Вдаль влекомый волей сокровенной,

Пришлецы неведомой земли,

Мы тоскуем по дали забвенной,

По несбывшейся дали.

Душу память смутная тревожит,

В смутном сне надеется она;

И забыть богов своих не может, —

И воззвать их не сильна!..

    Поэт признает, что он не может выбросить из сердца, в данном случае, античных богов, хотя воскресить их не может. Наверное, вся мифотворческая поэзия Вяч. Иванова и была по сути попыткой воскрешения античных образов. Поэт не был христианином, но всю жизнь томился жаждой христианства, как многие интеллигенты того времени.

    Сергей Маковский в своих мемуарах вспоминал: “Запомнился мне разговор на религиозную тему, происходивший в 1909 году, втроем с Вячеславом Ивановым и Иннокентием Ан-ненским (неверующим, никакой мистики не признающим)”. Цитата Маковского длинная, и я своими словами передам ее суть: в разговоре выяснилось, что Иванов верит в Христа, но лишь в пределах Солнечной системы. Но он верит и в богов Олимпа, и в духов земли, и во все магии. Это подтверждает мое предположение, что Иванов ощущал себя человеком мира. Предполагаю, что ему была знакома философия Ницше, где появляется “богочеловек”.

    Любопытно, что этот поэт и свою жену пытался в своей поэзии обоготворить. Он ее в буквальном смысле слова прославлял, как богиню. С точки зрения христианства это, конечно, недопустимо, но поэт непредсказуем.

    Вот сонет “Любовь”, где он вновь говорит с женой, но уже как с частью собственного единства:

Мы двух теней скорбящая чета

Над мрамором божественного гроба,

Где древняя почиет Красота.

Единых тайн двугласные уста,

Себе самим мы — Сфинкс единый оба.

Мы — две руки единого креста.

    Поэт, мне кажется, совершенно уверен, что его лира может только к чему-то стремиться, только восторгаться и даже нечаянно не может оскорбить божественного начала. Поэтому меня, как читателя, не смущают такие его художественные несоизмеримости, как “Над мрамором божественного гроба...”, “Мы — две руки единого креста”. Все не так, но все у поэта как бы оправдано какой-то сверхгармонией. Разумеется, в тайны посвященный маг мыслит не по-людски и не по-божьи. Вот, я думаю, и Вяч. Иванов занимает какое-то среднее пространство между Богом и людьми, между человеческим ничтожеством и божественной силой.

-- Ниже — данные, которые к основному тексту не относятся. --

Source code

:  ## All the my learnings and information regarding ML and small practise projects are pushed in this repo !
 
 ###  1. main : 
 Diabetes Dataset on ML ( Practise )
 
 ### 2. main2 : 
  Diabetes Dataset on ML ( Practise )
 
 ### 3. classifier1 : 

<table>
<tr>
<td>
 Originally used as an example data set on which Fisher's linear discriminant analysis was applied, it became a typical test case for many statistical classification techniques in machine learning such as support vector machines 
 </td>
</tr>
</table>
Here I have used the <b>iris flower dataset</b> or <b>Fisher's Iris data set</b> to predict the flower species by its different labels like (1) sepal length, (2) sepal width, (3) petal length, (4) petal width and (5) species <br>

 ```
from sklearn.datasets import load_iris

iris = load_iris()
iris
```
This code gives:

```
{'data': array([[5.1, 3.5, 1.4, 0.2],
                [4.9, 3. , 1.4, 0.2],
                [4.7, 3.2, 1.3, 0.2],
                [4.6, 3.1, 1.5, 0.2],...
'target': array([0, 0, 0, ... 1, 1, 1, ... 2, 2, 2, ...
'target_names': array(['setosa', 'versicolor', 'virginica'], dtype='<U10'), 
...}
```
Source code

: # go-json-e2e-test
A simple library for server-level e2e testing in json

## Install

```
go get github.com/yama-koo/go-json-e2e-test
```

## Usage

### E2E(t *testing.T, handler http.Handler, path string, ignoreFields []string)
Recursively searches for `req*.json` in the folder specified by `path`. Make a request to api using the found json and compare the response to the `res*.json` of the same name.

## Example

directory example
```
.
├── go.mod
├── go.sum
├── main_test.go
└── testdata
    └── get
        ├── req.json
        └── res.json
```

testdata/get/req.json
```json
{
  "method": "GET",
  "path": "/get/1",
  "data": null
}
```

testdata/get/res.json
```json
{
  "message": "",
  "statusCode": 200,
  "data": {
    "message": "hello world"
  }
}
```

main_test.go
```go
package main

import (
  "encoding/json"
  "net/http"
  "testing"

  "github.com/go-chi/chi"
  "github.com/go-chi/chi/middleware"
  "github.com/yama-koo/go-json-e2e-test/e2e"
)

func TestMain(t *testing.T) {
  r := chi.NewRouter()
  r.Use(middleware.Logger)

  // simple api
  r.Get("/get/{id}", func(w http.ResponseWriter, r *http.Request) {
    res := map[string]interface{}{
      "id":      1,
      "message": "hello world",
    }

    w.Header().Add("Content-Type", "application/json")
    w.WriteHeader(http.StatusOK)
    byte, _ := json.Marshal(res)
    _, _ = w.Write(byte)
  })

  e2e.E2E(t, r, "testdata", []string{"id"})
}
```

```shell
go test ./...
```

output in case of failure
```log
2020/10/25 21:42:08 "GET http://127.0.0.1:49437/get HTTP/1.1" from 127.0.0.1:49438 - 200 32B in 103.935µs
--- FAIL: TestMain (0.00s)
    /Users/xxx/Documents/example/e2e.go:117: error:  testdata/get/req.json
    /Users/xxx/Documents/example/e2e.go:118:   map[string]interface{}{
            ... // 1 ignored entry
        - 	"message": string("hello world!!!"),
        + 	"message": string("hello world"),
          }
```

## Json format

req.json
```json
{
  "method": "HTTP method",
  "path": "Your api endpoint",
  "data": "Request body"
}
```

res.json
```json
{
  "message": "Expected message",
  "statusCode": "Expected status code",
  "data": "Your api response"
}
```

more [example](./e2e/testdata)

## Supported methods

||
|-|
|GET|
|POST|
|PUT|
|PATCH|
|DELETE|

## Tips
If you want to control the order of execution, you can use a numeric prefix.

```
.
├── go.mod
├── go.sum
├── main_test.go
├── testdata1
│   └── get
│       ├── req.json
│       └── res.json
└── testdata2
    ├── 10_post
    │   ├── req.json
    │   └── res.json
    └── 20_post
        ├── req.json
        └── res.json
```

Он из тех, кого Евангелие называет “волхвователями и обаятелями”.

    В поздних стихотворениях поэт вспоминает свои дерзкие воззрения на божественное начало:

Не первою ль из всех моих личин

Был Люцифер? Не я ль в нем не поверил,

Что жив Отец, — сказав: “аз есть един”?

Денница ли свой дольный лик уверил,

Что Бога нет, и есть лишь человек?..

    Наверное, так надо понимать и восклицание поэта в стихотворении “Зодчий”:

Я башню безумную зижду

Высоко над мороком жизни...

    Но в более поздних стихах Вяч. Иванова христианское самосознание все же берет верх. Демонические дерзания начинают мучить его совесть.

    В стихотворении “Прозрачность” звучит раскаянием обращение к “демону”:

Мой демон! Ныне ль я отрину?

Мой страж, я пал, тобой покинут!

Мой страж, меня ты не стерег, —

И враг пришел и превозмог...

Интересна в этом плане концовка этого стихотворения:

Так торжествует, сбросив цепи,

Беглец, достигший вольной степи!

Но ждет его звенящих ног

Застенка злейшего порог.

    В конце концов творческий рост поэта приводит его к настоящему христианству без всяких оговорок о солнечных системах. Это христианство ортодоксальное. В последние годы жизни мифические образы поэт использовал лишь как метафоры и не более того. Он горько признается:

...я слышал с неба зов:

“Покинь, служитель, храм украшенный бесов”.

И я бежал, и ем в предгорьях Фиваиды

Молчанья дикий мед и жесткие акриды.

    Утратив веру в своих несостоявшихся богов и богинь, Вяч. Иванов обрек себя на молчание. Античные божества более не возникают в его стихах.

    Но религиозные искания Вяч. Иванова в поэзии привели его к самому главному и необходимому его душе. Это ощущение России как центра мироздания:

Как осенью ненастной тлеет

Святая озимь, тайно дух

Над черною могилой реет,

И только душ тончайший слух

Несотворенный трепет ловит

Средь косных глыб, — так Русь моя

Немотной смерти прекословит

Глухим зачатьем бытия.

    Смерть настигла поэта в Риме. Прах его там, но душа — у нас в России.